Look. Strap in. It’s going to be a long ride.

That banking is a beast, but it’s building your future. So hang in there. You’re going to quit when you’re pregnant with your second child. But very few people can write a novel with a newborn, and you are not one of them. So you’ll need to wait a little longer, until you enroll your firstborn in preschool. And now it’s time! You drop him off, walk around the Upper East Side for a half an hour until the New York Society Library opens for the morning. Then you go up to the fifth floor and write until pickup time at noon.

This is it! You finally finish the book. After querying more than fifty agents, you find one who wants to sell your Wall Street thriller. You’re 35 years old, but better late than never. This is it, right?

Nope.

That book fails to find a publisher. So you write a second one. Unbelievably, you summit that mountain again. You send this new book to your agent.

He fires you. By email. You are back to square one. It’s a very bad day.

But chin up, okay? Because you already know how this works. You write a great query letter and start e-mailing. This is what resilience looks like. Four months later you’ve done it. You have a new agent, and she loves the book. And she sells it to a Big 5 publisher. It takes a year, and your advance is not enough to live on. But yay! Big 5! 

This is it, right?

Well, no. You get good reviews from Publisher’s Weekly and Kirkus. The cover is okay. But Target declines to pick it up. And Barnes & Noble only stocks it in their “A” stores, whatever that means. Orders are so bad that you’re already depressed by the time your friends throw you a book party ten days after launch.

Now you change gears again, because you want a career, damn it. You spend three years (three!) writing an important historical novel. Your agent loves it, but she fails to sell it, even after you change your name for this book, to avoid those terrible sales numbers in Bookscan. 

One winter day you get eight publisher rejections in a single morning. Your family goes skiing without you. The book you’re half-heartedly writing next needs a sex scene, and you don’t know how to write one. So you download a romance novel to your Nook and read that instead of working. It’s a lot of fun, actually, and you read it all in one sitting. 

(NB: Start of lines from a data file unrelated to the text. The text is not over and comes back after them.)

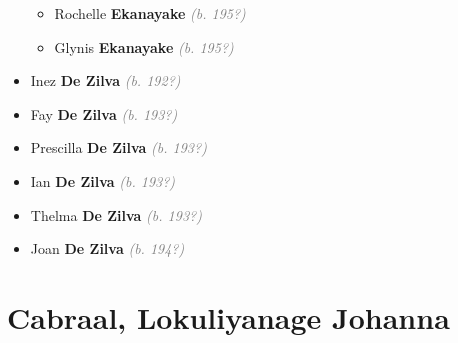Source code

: \documentclass[10pt, openany]{book}
\begin{document}
\begin{itemize}
{\begin{itemize}
{\begin{itemize}
\item{Rochelle \textbf{Ekanayake} \textcolor{gray}{\textit{(b. 195?)}}
 }
\item{Glynis \textbf{Ekanayake} \textcolor{gray}{\textit{(b. 195?)}}
 }
\end{itemize}}
\end{itemize}
    }
\item{Inez \textbf{De Zilva} \textcolor{gray}{\textit{(b. 192?)}}
  }
\item{Fay \textbf{De Zilva} \textcolor{gray}{\textit{(b. 193?)}}
  }
\item{Prescilla \textbf{De Zilva} \textcolor{gray}{\textit{(b. 193?)}}
  }
\item{Ian \textbf{De Zilva} \textcolor{gray}{\textit{(b. 193?)}}
  }
\item{Thelma \textbf{De Zilva} \textcolor{gray}{\textit{(b. 193?)}}
  }
\item{Joan \textbf{De Zilva} \textcolor{gray}{\textit{(b. 194?)}}
  }
\end{itemize}
  
\part{Cabraal, Lokuliyanage Johanna}
\end{document}
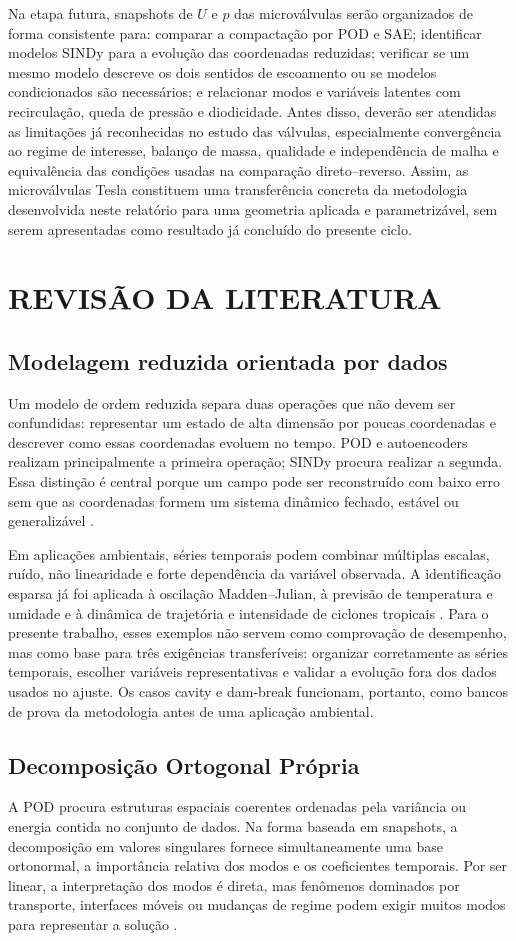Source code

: \documentclass[12pt,a4paper]{article}
\newcommand{\novasecao}[1]{\clearpage\section{#1}}
\begin{document}
Na etapa futura, snapshots de $U$ e $p$ das microválvulas serão organizados de forma consistente para: comparar a compactação por POD e SAE; identificar modelos SINDy para a evolução das coordenadas reduzidas; verificar se um mesmo modelo descreve os dois sentidos de escoamento ou se modelos condicionados são necessários; e relacionar modos e variáveis latentes com recirculação, queda de pressão e diodicidade. Antes disso, deverão ser atendidas as limitações já reconhecidas no estudo das válvulas, especialmente convergência ao regime de interesse, balanço de massa, qualidade e independência de malha e equivalência das condições usadas na comparação direto--reverso. Assim, as microválvulas Tesla constituem uma transferência concreta da metodologia desenvolvida neste relatório para uma geometria aplicada e parametrizável, sem serem apresentadas como resultado já concluído do presente ciclo.

\novasecao{REVISÃO DA LITERATURA}
\subsection{Modelagem reduzida orientada por dados}
Um modelo de ordem reduzida separa duas operações que não devem ser confundidas: representar um estado de alta dimensão por poucas coordenadas e descrever como essas coordenadas evoluem no tempo. POD e autoencoders realizam principalmente a primeira operação; SINDy procura realizar a segunda. Essa distinção é central porque um campo pode ser reconstruído com baixo erro sem que as coordenadas formem um sistema dinâmico fechado, estável ou generalizável \cite{bruntonKutz2019,mendez2023}.

Em aplicações ambientais, séries temporais podem combinar múltiplas escalas, ruído, não linearidade e forte dependência da variável observada. A identificação esparsa já foi aplicada à oscilação Madden--Julian, à previsão de temperatura e umidade e à dinâmica de trajetória e intensidade de ciclones tropicais \cite{diaz2023,regis2023,zhong2024}. Para o presente trabalho, esses exemplos não servem como comprovação de desempenho, mas como base para três exigências transferíveis: organizar corretamente as séries temporais, escolher variáveis representativas e validar a evolução fora dos dados usados no ajuste. Os casos cavity e dam-break funcionam, portanto, como bancos de prova da metodologia antes de uma aplicação ambiental.

\subsection{Decomposição Ortogonal Própria}
A POD procura estruturas espaciais coerentes ordenadas pela variância ou energia contida no conjunto de dados. Na forma baseada em snapshots, a decomposição em valores singulares fornece simultaneamente uma base ortonormal, a importância relativa dos modos e os coeficientes temporais. Por ser linear, a interpretação dos modos é direta, mas fenômenos dominados por transporte, interfaces móveis ou mudanças de regime podem exigir muitos modos para representar a solução \cite{sirovich1987,mendez2023}.
\end{document}
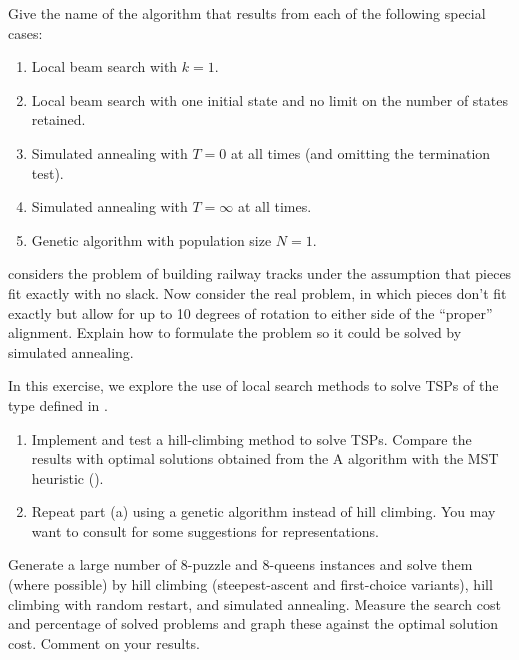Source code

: 
\begin{exercise}
Give the name of the algorithm that results from each of the following
special cases:
\begin{enumerate}
\item Local beam search with \(k = 1\).
\item Local beam search with one initial state and no limit on the
number of states retained.
\item Simulated annealing with \(T = 0\) at all times (and omitting the
termination test).
\item Simulated annealing with \(T=\infty\) at all times.
\item Genetic algorithm with population size \(N = 1\).
\end{enumerate}
\end{exercise} 

\begin{exercise}
 considers the problem of building railway tracks under the assumption that pieces fit exactly with no slack.
Now consider the real problem, in which pieces don't fit exactly
but allow for up to 10 degrees of rotation to either side of the ``proper'' alignment.
Explain how to formulate the problem so it could be solved by simulated annealing.
\end{exercise} 

\begin{uexercise}%
\prgex In this exercise, we explore the use of local search methods
to solve TSPs of the type defined in .
\begin{enumerate}
\item Implement and test a hill-climbing method to solve TSPs.
Compare the results with optimal solutions obtained from the
A{\star} algorithm with the MST heuristic ().
\item Repeat part (a) using a genetic algorithm instead of hill
climbing.  You may want to consult  for some
suggestions for representations.
\end{enumerate}
\end{uexercise} 

\begin{exercise}%
\prgex Generate a large number of 8-puzzle and 8-queens instances and
solve them (where possible) by hill climbing
(steepest-ascent and first-choice variants), hill climbing with
random restart, and simulated annealing.  Measure the search cost and percentage of
solved problems and graph these against the optimal solution
cost. Comment on your results.
\end{exercise}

Then your brain says, “Hey girl. We could do this. It would be fun. Writing might be joyful again.”

You write your first romance in six weeks. Harlequin offers for it immediately. And while they’re fitting you into the queue, you self-publish another romance novel. Because why not? We threw away the rule book when we threw away the important historical novel.

Why not indeed. This is where you finally figure out how to find your readers. It’s never going to be easy. It will always be work. But you will earn a living, and you will make all your own rules. People will plunk down money for your novels, and you’ll hit the USA Today bestseller’s list fifteen times and counting.

Listen, younger Sarina. You still won’t hit the New York Times, or get a movie deal, because this is not a fairy tale. And it’s going to take a while. But you’re going to figure this out.

Oh, and before I sign off, please don’t forget to use sunscreen, either.